Disable XRDP users from restarting/Shutting Down Computer

Hello all,

I am using OpenSUSE 13.1 with XFCE DE and I have installed xrdp and it’s working fine but the only issue is the normal users who login via RDP from terminals are able to shut the computer down. How to prevent RDP users from Shutting/Rebooting the computer.

Thanks.

Since XRDP enables a User to login locally, I don’t know that it’s possible directly.
But, there are well known ways used by many technologies to more or less enable what you describe…

  • Shutdown requires root permissions. Don’t allow your Users root permissions (both su and sudo, sudo requries modifying the sudoers file)
  • Remove any objects used to shutdown, although this might not be very usable by itself if the User feels familiar at the command line, you can do things like remove shutdown as a menu option in the Desktop.
  • Deploy VMs or similar. Since the User is logging into a virtual machine, the only thing being shut down is the virtual machine and not the Host.

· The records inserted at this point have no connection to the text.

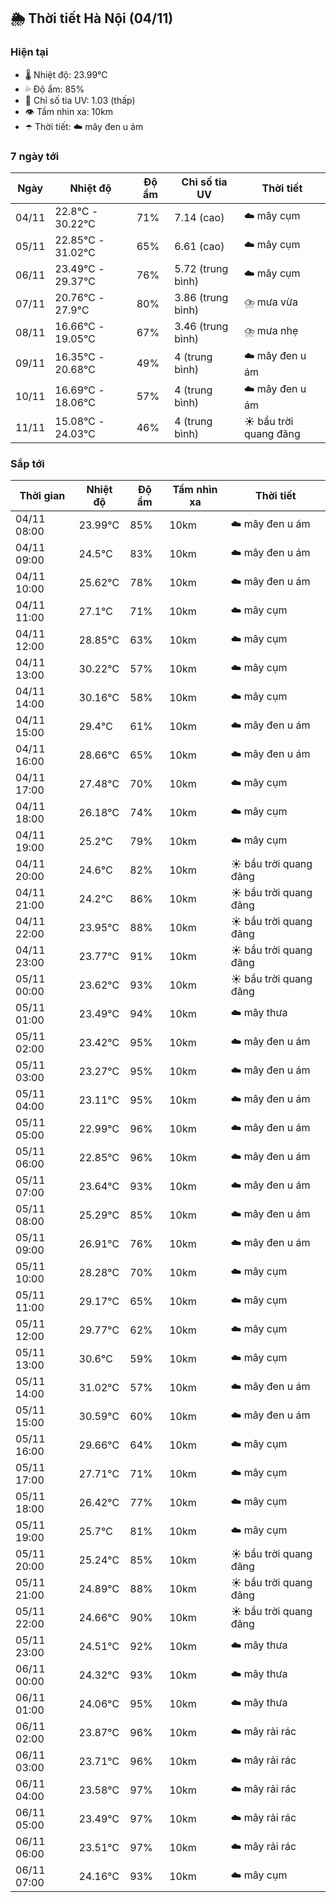 ## 🌦️ Thời tiết Hà Nội (04/11)

### Hiện tại

- 🌡️ Nhiệt độ: 23.99℃
- 💦 Độ ẩm: 85%
- 🌟 Chỉ số tia UV: 1.03 (thấp)
- 👁️ Tầm nhìn xa: 10km
- ☂️ Thời tiết: ☁️ mây đen u ám

### 7 ngày tới

| Ngày | Nhiệt độ | Độ ẩm | Chỉ số tia UV | Thời tiết |
| --- | --- | --- | --- | --- |
| 04/11 | 22.8℃ - 30.22℃ | 71% | 7.14 (cao) | ☁️ mây cụm |
| 05/11 | 22.85℃ - 31.02℃ | 65% | 6.61 (cao) | ☁️ mây cụm |
| 06/11 | 23.49℃ - 29.37℃ | 76% | 5.72 (trung bình) | ☁️ mây cụm |
| 07/11 | 20.76℃ - 27.9℃ | 80% | 3.86 (trung bình) | ⛈️ mưa vừa |
| 08/11 | 16.66℃ - 19.05℃ | 67% | 3.46 (trung bình) | ⛈️ mưa nhẹ |
| 09/11 | 16.35℃ - 20.68℃ | 49% | 4 (trung bình) | ☁️ mây đen u ám |
| 10/11 | 16.69℃ - 18.06℃ | 57% | 4 (trung bình) | ☁️ mây đen u ám |
| 11/11 | 15.08℃ - 24.03℃ | 46% | 4 (trung bình) | ☀️ bầu trời quang đãng |

### Sắp tới

| Thời gian | Nhiệt độ | Độ ẩm | Tầm nhìn xa | Thời tiết |
| --- | --- | --- | --- | --- |
| 04/11 08:00 | 23.99℃ | 85% | 10km | ☁️ mây đen u ám |
| 04/11 09:00 | 24.5℃ | 83% | 10km | ☁️ mây đen u ám |
| 04/11 10:00 | 25.62℃ | 78% | 10km | ☁️ mây đen u ám |
| 04/11 11:00 | 27.1℃ | 71% | 10km | ☁️ mây cụm |
| 04/11 12:00 | 28.85℃ | 63% | 10km | ☁️ mây cụm |
| 04/11 13:00 | 30.22℃ | 57% | 10km | ☁️ mây cụm |
| 04/11 14:00 | 30.16℃ | 58% | 10km | ☁️ mây cụm |
| 04/11 15:00 | 29.4℃ | 61% | 10km | ☁️ mây đen u ám |
| 04/11 16:00 | 28.66℃ | 65% | 10km | ☁️ mây đen u ám |
| 04/11 17:00 | 27.48℃ | 70% | 10km | ☁️ mây cụm |
| 04/11 18:00 | 26.18℃ | 74% | 10km | ☁️ mây cụm |
| 04/11 19:00 | 25.2℃ | 79% | 10km | ☁️ mây cụm |
| 04/11 20:00 | 24.6℃ | 82% | 10km | ☀️ bầu trời quang đãng |
| 04/11 21:00 | 24.2℃ | 86% | 10km | ☀️ bầu trời quang đãng |
| 04/11 22:00 | 23.95℃ | 88% | 10km | ☀️ bầu trời quang đãng |
| 04/11 23:00 | 23.77℃ | 91% | 10km | ☀️ bầu trời quang đãng |
| 05/11 00:00 | 23.62℃ | 93% | 10km | ☀️ bầu trời quang đãng |
| 05/11 01:00 | 23.49℃ | 94% | 10km | ☁️ mây thưa |
| 05/11 02:00 | 23.42℃ | 95% | 10km | ☁️ mây đen u ám |
| 05/11 03:00 | 23.27℃ | 95% | 10km | ☁️ mây đen u ám |
| 05/11 04:00 | 23.11℃ | 95% | 10km | ☁️ mây đen u ám |
| 05/11 05:00 | 22.99℃ | 96% | 10km | ☁️ mây đen u ám |
| 05/11 06:00 | 22.85℃ | 96% | 10km | ☁️ mây đen u ám |
| 05/11 07:00 | 23.64℃ | 93% | 10km | ☁️ mây đen u ám |
| 05/11 08:00 | 25.29℃ | 85% | 10km | ☁️ mây đen u ám |
| 05/11 09:00 | 26.91℃ | 76% | 10km | ☁️ mây đen u ám |
| 05/11 10:00 | 28.28℃ | 70% | 10km | ☁️ mây cụm |
| 05/11 11:00 | 29.17℃ | 65% | 10km | ☁️ mây cụm |
| 05/11 12:00 | 29.77℃ | 62% | 10km | ☁️ mây cụm |
| 05/11 13:00 | 30.6℃ | 59% | 10km | ☁️ mây cụm |
| 05/11 14:00 | 31.02℃ | 57% | 10km | ☁️ mây đen u ám |
| 05/11 15:00 | 30.59℃ | 60% | 10km | ☁️ mây đen u ám |
| 05/11 16:00 | 29.66℃ | 64% | 10km | ☁️ mây cụm |
| 05/11 17:00 | 27.71℃ | 71% | 10km | ☁️ mây cụm |
| 05/11 18:00 | 26.42℃ | 77% | 10km | ☁️ mây cụm |
| 05/11 19:00 | 25.7℃ | 81% | 10km | ☁️ mây cụm |
| 05/11 20:00 | 25.24℃ | 85% | 10km | ☀️ bầu trời quang đãng |
| 05/11 21:00 | 24.89℃ | 88% | 10km | ☀️ bầu trời quang đãng |
| 05/11 22:00 | 24.66℃ | 90% | 10km | ☀️ bầu trời quang đãng |
| 05/11 23:00 | 24.51℃ | 92% | 10km | ☁️ mây thưa |
| 06/11 00:00 | 24.32℃ | 93% | 10km | ☁️ mây thưa |
| 06/11 01:00 | 24.06℃ | 95% | 10km | ☁️ mây thưa |
| 06/11 02:00 | 23.87℃ | 96% | 10km | ☁️ mây rải rác |
| 06/11 03:00 | 23.71℃ | 96% | 10km | ☁️ mây rải rác |
| 06/11 04:00 | 23.58℃ | 97% | 10km | ☁️ mây rải rác |
| 06/11 05:00 | 23.49℃ | 97% | 10km | ☁️ mây rải rác |
| 06/11 06:00 | 23.51℃ | 97% | 10km | ☁️ mây rải rác |
| 06/11 07:00 | 24.16℃ | 93% | 10km | ☁️ mây cụm |
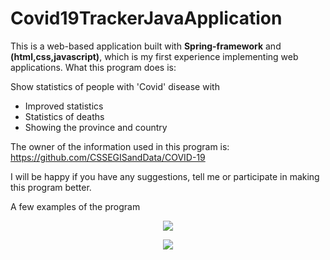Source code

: # Covid19TrackerJavaApplication   


This is a web-based application built with **Spring-framework** and **(html,css,javascript)**, which is my first experience implementing web applications. 
What this program does is:

Show statistics of people with 'Covid' disease with
- Improved statistics 
- Statistics of deaths
- Showing the province and country 

The owner of the information used in this program is: https://github.com/CSSEGISandData/COVID-19

I will be happy if you have any suggestions, tell me or participate in making this program better. 

A few examples of the program


<p align="center">
<img src="https://raw.github.com/faramarzaf/Covid19TrackerJavaApplication/master/screenshots/home2.png" />
</p>

<p align="center">
<img src="https://raw.github.com/faramarzaf/Covid19TrackerJavaApplication/master/screenshots/recovered.png" />
</p>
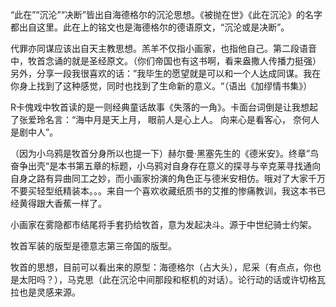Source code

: “此在”“沉沦”“决断”皆出自海德格尔的沉沦思想。《被抛在世》《此在沉沦》的名字都出自这里。此在上的铭文也是海德格尔的德语原文，“沉沦或是决断”。

代罪亦同谋应该出自天主教思想。羔羊不仅指小画家，也指他自己。第二段语音中，牧首念诵的就是圣经原文。（你们帝国也有这书啊，看来盎撒人传播力挺强）另外，分享一段我很喜欢的话：”我毕生的愿望就是可以和一个人达成同谋。我在你身上找到了这种感觉，同时也找到了生命新的意义。“（语出《加缪情书集》）

R卡傀戏中牧首读的是一则经典童话故事《失落的一角》。卡面台词倒是让我想起了张爱玲名言：“海中月是天上月， 眼前人是心上人。 向来心是看客心， 奈何人是剧中人”。

（因为小乌鸦是牧首分身所以也提一下）赫尔曼·黑塞先生的《德米安》。终章”鸟奋争出壳“是本书第五章的标题，小乌鸦对自身存在意义的探寻与辛克莱寻找通向自身之路有异曲同工之妙，而小画家扮演的角色正与德米安相仿。哦对了大家千万不要买轻型纸精装本。。。来自一个喜欢收藏纸质书的艾推的惨痛教训，我这本书已经黄得跟大香蕉一样了。

小画家在雾隐都市结尾将手套扔给牧首，意为发起决斗。源于中世纪骑士约架。

牧首军装的版型是德意志第三帝国的版型。

牧首的思想，目前可以看出来的原型：海德格尔（占大头），尼采（有点点，你也是太阳吗？），马克思（此在沉沦中间那段和枢机的对话）。论行动的话或许切格瓦拉也是灵感来源。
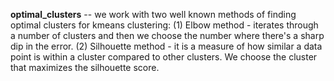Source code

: **optimal_clusters** -- we work with two well known methods of finding optimal clusters for kmeans clustering: (1) Elbow method - iterates through a number of clusters and then we choose the number where there's a sharp dip in the error. (2) Silhouette method - it is a measure of how similar a data point is within a cluster compared to other clusters. We choose the cluster that maximizes the silhouette score.

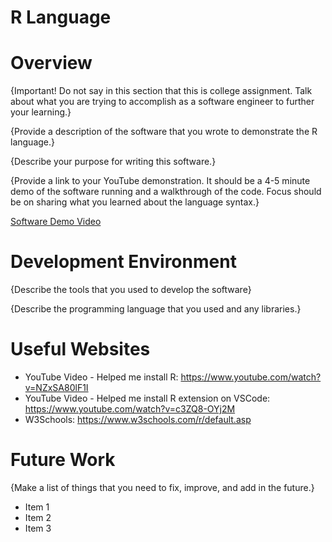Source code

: # R Language

# Overview

{Important! Do not say in this section that this is college assignment. Talk about what you are trying to accomplish as a software engineer to further your learning.}

{Provide a description of the software that you wrote to demonstrate the R language.}

{Describe your purpose for writing this software.}

{Provide a link to your YouTube demonstration. It should be a 4-5 minute demo of the software running and a walkthrough of the code. Focus should be on sharing what you learned about the language syntax.}

[Software Demo Video](http://youtube.link.goes.here)

# Development Environment

{Describe the tools that you used to develop the software}

{Describe the programming language that you used and any libraries.}

# Useful Websites

- YouTube Video - Helped me install R: https://www.youtube.com/watch?v=NZxSA80lF1I 
- YouTube Video - Helped me install R extension on VSCode: https://www.youtube.com/watch?v=c3ZQ8-OYj2M 
- W3Schools: https://www.w3schools.com/r/default.asp

# Future Work

{Make a list of things that you need to fix, improve, and add in the future.}

- Item 1
- Item 2
- Item 3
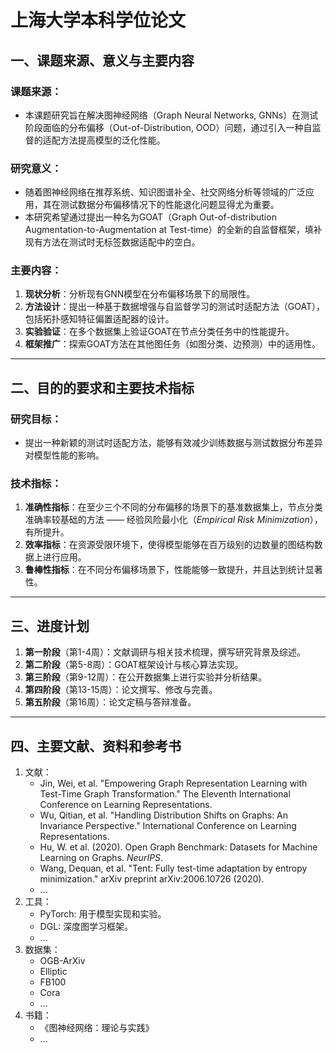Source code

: # 上海大学本科学位论文

## 一、课题来源、意义与主要内容
### 课题来源：
- 本课题研究旨在解决图神经网络（Graph Neural Networks, GNNs）在测试阶段面临的分布偏移（Out-of-Distribution, OOD）问题，通过引入一种自监督的适配方法提高模型的泛化性能。

### 研究意义：
- 随着图神经网络在推荐系统、知识图谱补全、社交网络分析等领域的广泛应用，其在测试数据分布偏移情况下的性能退化问题显得尤为重要。
- 本研究希望通过提出一种名为GOAT（Graph Out-of-distribution Augmentation-to-Augmentation at Test-time）的全新的自监督框架，填补现有方法在测试时无标签数据适配中的空白。

### 主要内容：
1. **现状分析**：分析现有GNN模型在分布偏移场景下的局限性。
2. **方法设计**：提出一种基于数据增强与自监督学习的测试时适配方法（GOAT），包括拓扑感知特征偏置适配器的设计。
3. **实验验证**：在多个数据集上验证GOAT在节点分类任务中的性能提升。
4. **框架推广**：探索GOAT方法在其他图任务（如图分类、边预测）中的适用性。

---

## 二、目的的要求和主要技术指标
### 研究目标：
- 提出一种新颖的测试时适配方法，能够有效减少训练数据与测试数据分布差异对模型性能的影响。

### 技术指标：
1. **准确性指标**：在至少三个不同的分布偏移的场景下的基准数据集上，节点分类准确率较基础的方法 —— 经验风险最小化（*Empirical Risk Minimization*），有所提升。
2. **效率指标**：在资源受限环境下，使得模型能够在百万级别的边数量的图结构数据上进行应用。
3. **鲁棒性指标**：在不同分布偏移场景下，性能能够一致提升，并且达到统计显著性。

---

## 三、进度计划
1. **第一阶段**（第1-4周）：文献调研与相关技术梳理，撰写研究背景及综述。
2. **第二阶段**（第5-8周）：GOAT框架设计与核心算法实现。
3. **第三阶段**（第9-12周）：在公开数据集上进行实验并分析结果。
4. **第四阶段**（第13-15周）：论文撰写、修改与完善。
5. **第五阶段**（第16周）：论文定稿与答辩准备。

---

## 四、主要文献、资料和参考书
1. 文献：
   - Jin, Wei, et al. "Empowering Graph Representation Learning with Test-Time Graph Transformation." The Eleventh International Conference on Learning Representations.
   - Wu, Qitian, et al. "Handling Distribution Shifts on Graphs: An Invariance Perspective." International Conference on Learning Representations.
   - Hu, W. et al. (2020). Open Graph Benchmark: Datasets for Machine Learning on Graphs. *NeurIPS*.
   - Wang, Dequan, et al. "Tent: Fully test-time adaptation by entropy minimization." arXiv preprint arXiv:2006.10726 (2020).
   - ...
2. 工具：
   - PyTorch: 用于模型实现和实验。
   - DGL: 深度图学习框架。
   - ...
3. 数据集：
   - OGB-ArXiv
   - Elliptic
   - FB100
   - Cora
   - ...
4. 书籍：
   - 《图神经网络：理论与实践》
   - ...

The above can be applied a variety of ways like configuring config files manually, perhaps applying policy.

TSU

On 2015-07-24 19:56, tsu2 wrote:

> - Shutdown requires root permissions. Don’t allow your Users root
> permissions (both su and sudo, sudo requries modifying the sudoers file)

Guessing… I think policykit may be involved.


Cheers / Saludos,

Carlos E. R.

(from 13.1 x86_64 “Bottle” (Minas Tirith))

Found a strange thing. When I start the xrdp service after computer boots then the RDP users are able to shut down the computer where if I start the service by adding to crontab then the RDP users are just able to disconnect the session.

Also the chkconfig doesn’t start the xrdp service at boot.

  1. As I suggested in my post, technicaly speaking I think you’re describing simple multi-user logins to the Linux running on bare metal only. By definition, this is not “virtualization” since nothing is actually virtualized, it’s simply multiple Users accessing the system, so by default every User <may> have root and shutdown permission unless a security policy prevents or hides.

  2. There are generally 2 main categories of Virtualization discussed in this forum, one seen more than thte other.
    The first uses a paravirtualized or fully virtualization kernel, and is used by most recognized virtualization technologies like KVM, Xen, VirtualBox, VMware, etc. The Guests using these virtualization apps are fully isolated from each other and the Host so unless you do some major security hack you can’t ever have the scenario you describe. The XRDP protocol is typically implemented by way of using VNC to view graphical Desktops in these Guests, particularly if using the libvirt management system.

The other main virtualization is only isolation and virtual networking, but no kernel virtualiztion. On Linux, this generally means Linux containers, and main implementations particularly on openSUSE include Docker and LXC. Unless you use libvirt to manage these Guest Containers, using the XRDP protocol is an option but not necessarily implemented.

So,
Just saying… Depending on what you want to implement, you may or may not have set up what you want. If you want true prevention from ordinary Users executing operations that affect the entire machine, you are doing ti wrong by having the Users log in to the only operating system running. You need to instead define an isolated and likely virtualized environment to properly deploy isolated User environments.